_ASSIGNMENT_
Filter the entries down to the lines containing "barafael", and copy those lines.

_PROVIDED ENTRIES_
Content starts

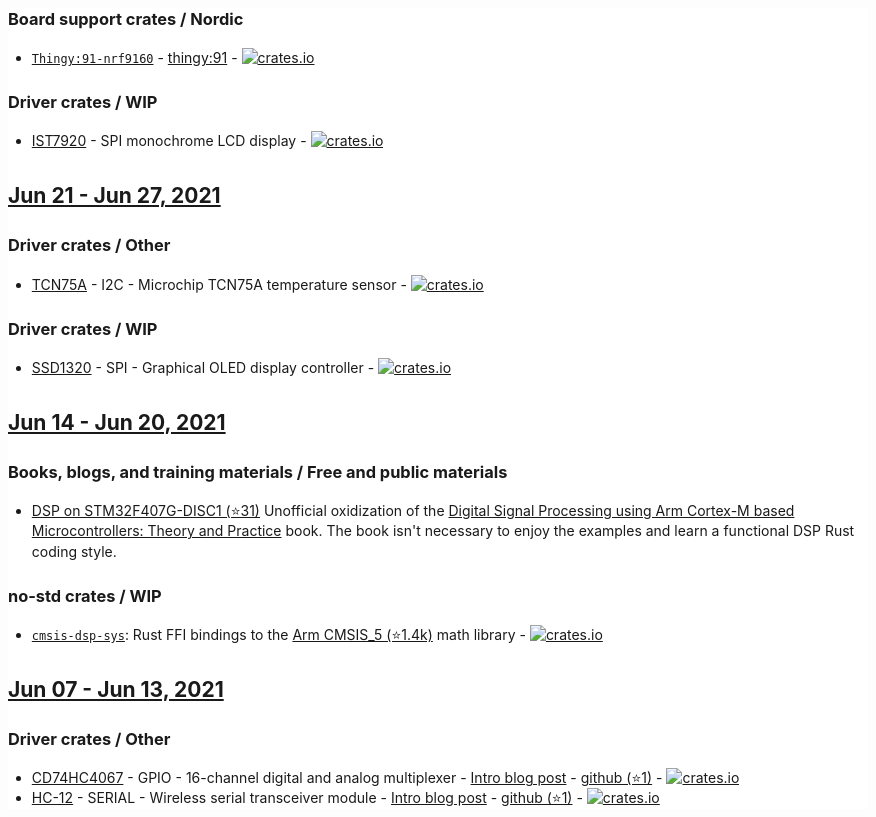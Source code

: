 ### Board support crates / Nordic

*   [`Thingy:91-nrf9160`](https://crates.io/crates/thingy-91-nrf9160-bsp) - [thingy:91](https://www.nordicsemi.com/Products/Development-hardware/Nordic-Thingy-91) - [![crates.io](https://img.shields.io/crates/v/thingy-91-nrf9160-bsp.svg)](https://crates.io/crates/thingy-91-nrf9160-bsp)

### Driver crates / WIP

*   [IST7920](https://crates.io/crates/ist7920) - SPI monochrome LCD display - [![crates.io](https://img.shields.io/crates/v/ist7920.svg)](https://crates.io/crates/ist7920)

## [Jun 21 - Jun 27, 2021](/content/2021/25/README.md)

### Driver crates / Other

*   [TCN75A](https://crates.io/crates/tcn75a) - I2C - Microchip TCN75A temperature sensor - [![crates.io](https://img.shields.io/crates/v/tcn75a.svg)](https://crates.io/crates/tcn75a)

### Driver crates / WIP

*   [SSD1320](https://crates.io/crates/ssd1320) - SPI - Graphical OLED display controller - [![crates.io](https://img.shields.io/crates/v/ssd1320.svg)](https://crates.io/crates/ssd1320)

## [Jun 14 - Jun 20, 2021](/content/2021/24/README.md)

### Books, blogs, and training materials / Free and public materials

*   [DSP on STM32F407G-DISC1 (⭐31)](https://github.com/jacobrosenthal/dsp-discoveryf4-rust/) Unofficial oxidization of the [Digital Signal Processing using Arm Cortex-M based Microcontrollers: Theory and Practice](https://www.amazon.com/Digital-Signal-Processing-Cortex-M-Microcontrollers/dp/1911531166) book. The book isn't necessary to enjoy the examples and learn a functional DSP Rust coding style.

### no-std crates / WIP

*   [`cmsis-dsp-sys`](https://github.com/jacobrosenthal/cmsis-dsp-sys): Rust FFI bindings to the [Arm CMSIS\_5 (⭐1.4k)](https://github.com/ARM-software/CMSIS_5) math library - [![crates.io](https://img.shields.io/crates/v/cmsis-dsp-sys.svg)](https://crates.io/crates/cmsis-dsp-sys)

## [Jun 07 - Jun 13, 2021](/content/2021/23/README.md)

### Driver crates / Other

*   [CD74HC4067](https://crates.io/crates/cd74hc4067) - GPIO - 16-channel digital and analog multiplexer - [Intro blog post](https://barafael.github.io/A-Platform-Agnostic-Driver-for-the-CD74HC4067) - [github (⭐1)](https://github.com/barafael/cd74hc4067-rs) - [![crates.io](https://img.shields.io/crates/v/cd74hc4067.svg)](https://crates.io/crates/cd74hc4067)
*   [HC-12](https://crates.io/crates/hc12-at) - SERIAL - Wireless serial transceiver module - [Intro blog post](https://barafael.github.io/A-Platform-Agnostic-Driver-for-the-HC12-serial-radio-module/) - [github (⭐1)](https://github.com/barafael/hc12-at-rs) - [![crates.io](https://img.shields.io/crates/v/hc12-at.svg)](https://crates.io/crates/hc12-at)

Content ends

_FINISHED EXERCISE_
*   [CD74HC4067](https://crates.io/crates/cd74hc4067) - GPIO - 16-channel digital and analog multiplexer - [Intro blog post](https://barafael.github.io/A-Platform-Agnostic-Driver-for-the-CD74HC4067) - [github (⭐1)](https://github.com/barafael/cd74hc4067-rs) - [![crates.io](https://img.shields.io/crates/v/cd74hc4067.svg)](https://crates.io/crates/cd74hc4067)
*   [HC-12](https://crates.io/crates/hc12-at) - SERIAL - Wireless serial transceiver module - [Intro blog post](https://barafael.github.io/A-Platform-Agnostic-Driver-for-the-HC12-serial-radio-module/) - [github (⭐1)](https://github.com/barafael/hc12-at-rs) - [![crates.io](https://img.shields.io/crates/v/hc12-at.svg)](https://crates.io/crates/hc12-at)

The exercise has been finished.